(Saved entries)
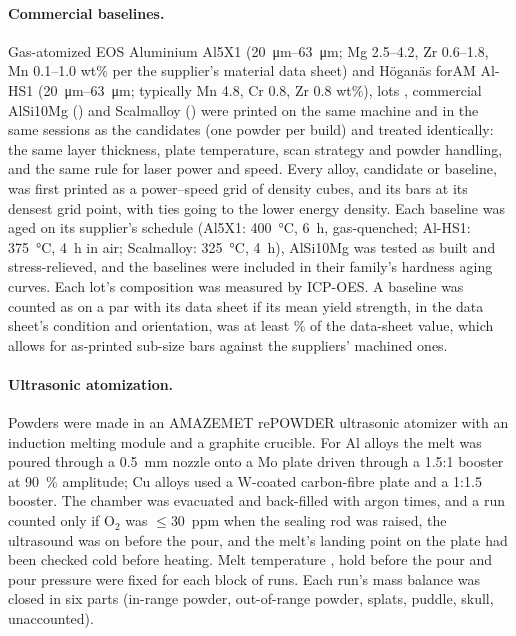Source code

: \documentclass[11pt]{article}
\begin{document}
\paragraph{Commercial baselines.}
Gas-atomized EOS Aluminium Al5X1 (\SIrange{20}{63}{\micro\metre}; Mg 2.5--4.2,
Zr 0.6--1.8, Mn 0.1--1.0 wt\% per the supplier's material data sheet)\cite{ds_al5x1}
and H\"{o}gan\"{a}s forAM Al-HS1 (\SIrange{20}{63}{\micro\metre};
typically Mn 4.8, Cr 0.8, Zr 0.8 wt\%),\cite{ds_hoganas} lots ,
commercial AlSi10Mg () and Scalmalloy () were printed on the same machine and in the same sessions as
the candidates (one powder per build) and treated identically: the same layer thickness, plate temperature, scan strategy
and powder handling, and the same rule for laser power and speed. Every alloy,
candidate or baseline, was first printed as a  power--speed grid
of density cubes, and its bars at its densest grid point, with ties going to the
lower energy density. Each baseline was aged on its supplier's schedule (Al5X1:
\SI{400}{\celsius}, \SI{6}{\hour}, gas-quenched; Al-HS1: \SI{375}{\celsius},
\SI{4}{\hour} in air; Scalmalloy: \SI{325}{\celsius}, \SI{4}{\hour}), AlSi10Mg was
tested as built and stress-relieved, and the baselines were included in their
family's hardness aging curves. Each lot's composition was measured by
ICP-OES. A baseline was counted as on a par with its data sheet if its mean yield
strength, in the data sheet's condition and orientation, was at least
\% of the data-sheet value, which allows for as-printed sub-size bars
against the suppliers' machined ones. 

\paragraph{Ultrasonic atomization.}
Powders were made in an AMAZEMET rePOWDER ultrasonic atomizer with an induction
melting module and a graphite crucible.\cite{rePowder2021} For Al alloys the melt
was poured through a \SI{0.5}{\milli\metre}  nozzle onto a Mo plate
driven through a 1.5:1 booster at \SI{90}{\percent} amplitude; Cu alloys used a
W-coated carbon-fibre plate and a 1:1.5 booster. The chamber was evacuated and
back-filled with argon  times, and a run counted only if O$_2$ was
$\le$\SI{30}{ppm} when the sealing rod was raised, the ultrasound was on before
the pour, and the melt's landing point on the plate had been checked cold
before heating. Melt temperature , hold before the pour
 and pour pressure  were fixed for each
block of runs.\cite{priyadarshi2024,lierke1967} Each run's mass balance was
closed in six parts (in-range powder, out-of-range powder, splats, puddle,
skull, unaccounted). 
\end{document}
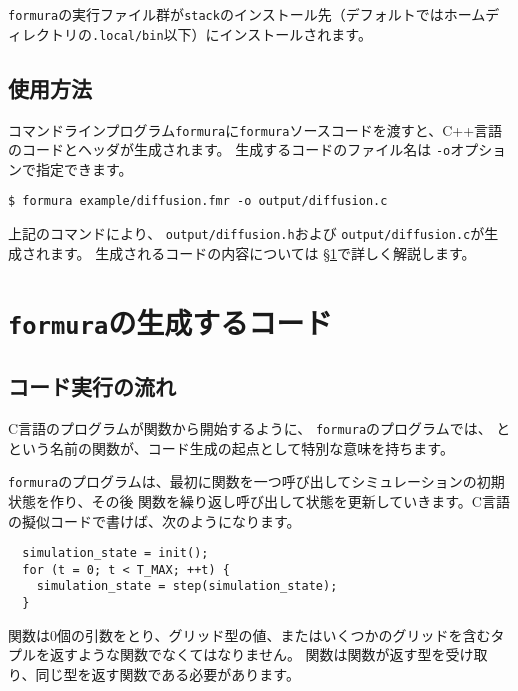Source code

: \documentclass{jsarticle}
\newcommand{\formura}{{\texttt{formura}}}
\begin{document}
\formura の実行ファイル群が\verb`stack`のインストール先（デフォルトではホームディレクトリの\verb+.local/bin+以下）にインストールされます。


\subsection{使用方法}

コマンドラインプログラム\formura に\formura ソースコードを渡すと、C++言語のコードとヘッダが生成されます。
生成するコードのファイル名は
\verb`-o`オプションで指定できます。

\begin{verbatim}
$ formura example/diffusion.fmr -o output/diffusion.c
\end{verbatim}

上記のコマンドにより、
\verb`output/diffusion.h`および
\verb`output/diffusion.c`が生成されます。
生成されるコードの内容については
\S \ref{sec:formura-generated-code}で詳しく解説します。


\newpage

\section{\formura の生成するコード}\label{sec:formura-generated-code}

\subsection{コード実行の流れ}

C言語のプログラムが関数から開始するように、
\formura のプログラムでは、
と
という名前の関数が、コード生成の起点として特別な意味を持ちます。

\formura のプログラムは、最初に関数を一つ呼び出してシミュレーションの初期状態を作り、その後
関数を繰り返し呼び出して状態を更新していきます。C言語の擬似コードで書けば、次のようになります。

\begin{screen}
\begin{verbatim}
  simulation_state = init();
  for (t = 0; t < T_MAX; ++t) {
    simulation_state = step(simulation_state);
  }
\end{verbatim}
\end{screen}


関数は0個の引数をとり、グリッド型の値、またはいくつかのグリッドを含むタプルを返すような関数でなくてはなりません。
関数は関数が返す型を受け取り、同じ型を返す関数である必要があります。
\end{document}
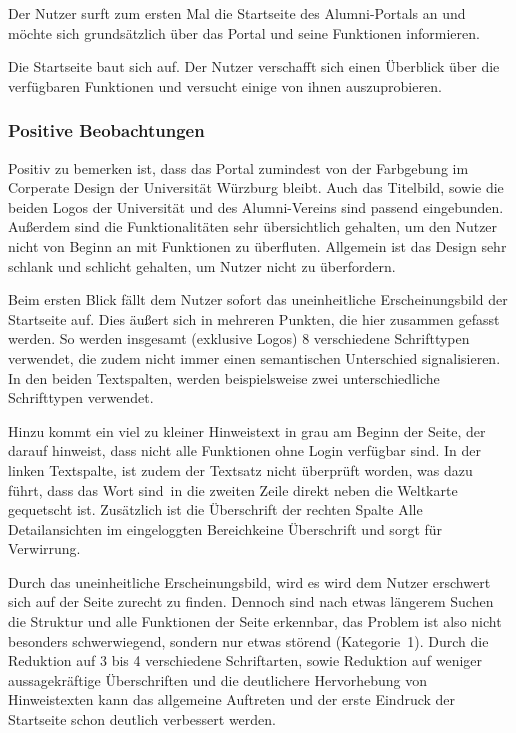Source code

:Der Nutzer surft zum ersten Mal die Startseite des Alumni-Portals an und möchte sich grundsätzlich über das Portal und seine Funktionen informieren. 

Die Startseite baut sich auf. Der Nutzer verschafft sich einen Überblick über die verfügbaren Funktionen und versucht einige von ihnen auszuprobieren.

\subsubsection*{Positive Beobachtungen}
Positiv zu bemerken ist, dass das Portal zumindest von der Farbgebung im Corperate Design der Universität Würzburg bleibt. 
Auch das Titelbild, sowie die beiden Logos der Universität und des Alumni-Vereins sind passend eingebunden.
Außerdem sind die Funktionalitäten sehr übersichtlich gehalten, um den Nutzer nicht von Beginn an mit Funktionen zu überfluten. 
Allgemein ist das Design sehr schlank und schlicht gehalten, um Nutzer nicht zu überfordern. 

{Beim ersten Blick fällt dem Nutzer sofort das uneinheitliche Erscheinungsbild der Startseite auf. Dies äußert sich in mehreren Punkten, die hier zusammen gefasst werden. 
So werden insgesamt (exklusive Logos) 8 verschiedene Schrifttypen verwendet, die zudem nicht immer einen semantischen Unterschied signalisieren. In den beiden Textspalten, werden beispielsweise zwei unterschiedliche Schrifttypen verwendet. 

Hinzu kommt ein viel zu kleiner Hinweistext in grau am Beginn der Seite, der darauf hinweist, dass nicht alle Funktionen ohne Login verfügbar sind.
In der linken Textspalte, ist zudem der Textsatz nicht überprüft worden, was dazu führt, dass das Wort \glqq sind\grqq~in die zweiten Zeile direkt neben die Weltkarte gequetscht ist.
Zusätzlich ist die Überschrift der rechten Spalte \glqq Alle Detailansichten im eingeloggten Bereich\grqq keine Überschrift und sorgt für Verwirrung.
}
{Durch das uneinheitliche Erscheinungsbild, wird es wird dem Nutzer erschwert sich auf der Seite zurecht zu finden. Dennoch sind nach etwas längerem Suchen die Struktur und alle Funktionen der Seite erkennbar, das Problem ist also nicht besonders schwerwiegend, sondern nur etwas störend (Kategorie~1).
}
{Durch die Reduktion auf 3 bis 4 verschiedene Schriftarten, sowie Reduktion auf weniger aussagekräftige Überschriften und die deutlichere Hervorhebung von Hinweistexten kann das allgemeine Auftreten und der erste Eindruck der Startseite schon deutlich verbessert werden.
}\label{prob:start:erschbild}

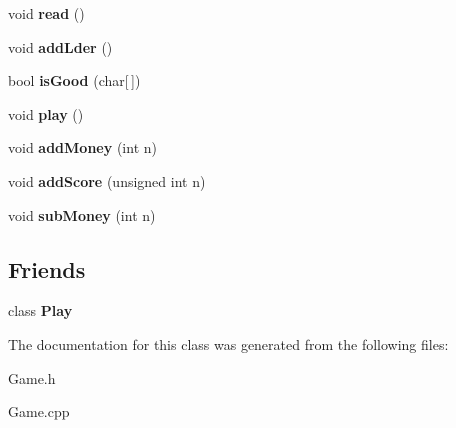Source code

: \begin{DoxyCompactItemize}
void {\bfseries read} ()
\item 
\hypertarget{class_game_abe4a583fc8cbb16b634735a59a654e73}{}\label{class_game_abe4a583fc8cbb16b634735a59a654e73} 
void {\bfseries add\+Lder} ()
\item 
\hypertarget{class_game_a08052a1f1c2a02a44f3de00a334aff28}{}\label{class_game_a08052a1f1c2a02a44f3de00a334aff28} 
bool {\bfseries is\+Good} (char\mbox{[}$\,$\mbox{]})
\item 
\hypertarget{class_game_aa333825d0bca80e91e53c7e23f053405}{}\label{class_game_aa333825d0bca80e91e53c7e23f053405} 
void {\bfseries play} ()
\item 
\hypertarget{class_game_a89b055e7b416437f168a24dcf5e15127}{}\label{class_game_a89b055e7b416437f168a24dcf5e15127} 
void {\bfseries add\+Money} (int n)
\item 
\hypertarget{class_game_ae3e03b72d7dff709b9b25ced1fe3b832}{}\label{class_game_ae3e03b72d7dff709b9b25ced1fe3b832} 
void {\bfseries add\+Score} (unsigned int n)
\item 
\hypertarget{class_game_aeb868c2a3628452c813cfd0ed3be76d5}{}\label{class_game_aeb868c2a3628452c813cfd0ed3be76d5} 
void {\bfseries sub\+Money} (int n)
\end{DoxyCompactItemize}
\subsection*{Friends}
\begin{DoxyCompactItemize}
\item 
\hypertarget{class_game_a7c2f46121e704a36ac14bdfdaced4e04}{}\label{class_game_a7c2f46121e704a36ac14bdfdaced4e04} 
class {\bfseries Play}
\end{DoxyCompactItemize}


The documentation for this class was generated from the following files\+:\begin{DoxyCompactItemize}
\item 
Game.\+h\item 
Game.\+cpp\end{DoxyCompactItemize}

WHAT TO DO
Print exactly the first line of the entries and every line after it through the one that contains "ICP-OES. A baseline", leaving the pictures out.

SOLUTION TO THIS EXERCISE
Source code

: \documentclass[11pt]{article}
\begin{document}
\paragraph{Commercial baselines.}
Gas-atomized EOS Aluminium Al5X1 (\SIrange{20}{63}{\micro\metre}; Mg 2.5--4.2,
Zr 0.6--1.8, Mn 0.1--1.0 wt\% per the supplier's material data sheet)\cite{ds_al5x1}
and H\"{o}gan\"{a}s forAM Al-HS1 (\SIrange{20}{63}{\micro\metre};
typically Mn 4.8, Cr 0.8, Zr 0.8 wt\%),\cite{ds_hoganas} lots ,
commercial AlSi10Mg () and Scalmalloy () were printed on the same machine and in the same sessions as
the candidates (one powder per build) and treated identically: the same layer thickness, plate temperature, scan strategy
and powder handling, and the same rule for laser power and speed. Every alloy,
candidate or baseline, was first printed as a  power--speed grid
of density cubes, and its bars at its densest grid point, with ties going to the
lower energy density. Each baseline was aged on its supplier's schedule (Al5X1:
\SI{400}{\celsius}, \SI{6}{\hour}, gas-quenched; Al-HS1: \SI{375}{\celsius},
\SI{4}{\hour} in air; Scalmalloy: \SI{325}{\celsius}, \SI{4}{\hour}), AlSi10Mg was
tested as built and stress-relieved, and the baselines were included in their
family's hardness aging curves. Each lot's composition was measured by
ICP-OES. A baseline was counted as on a par with its data sheet if its mean yield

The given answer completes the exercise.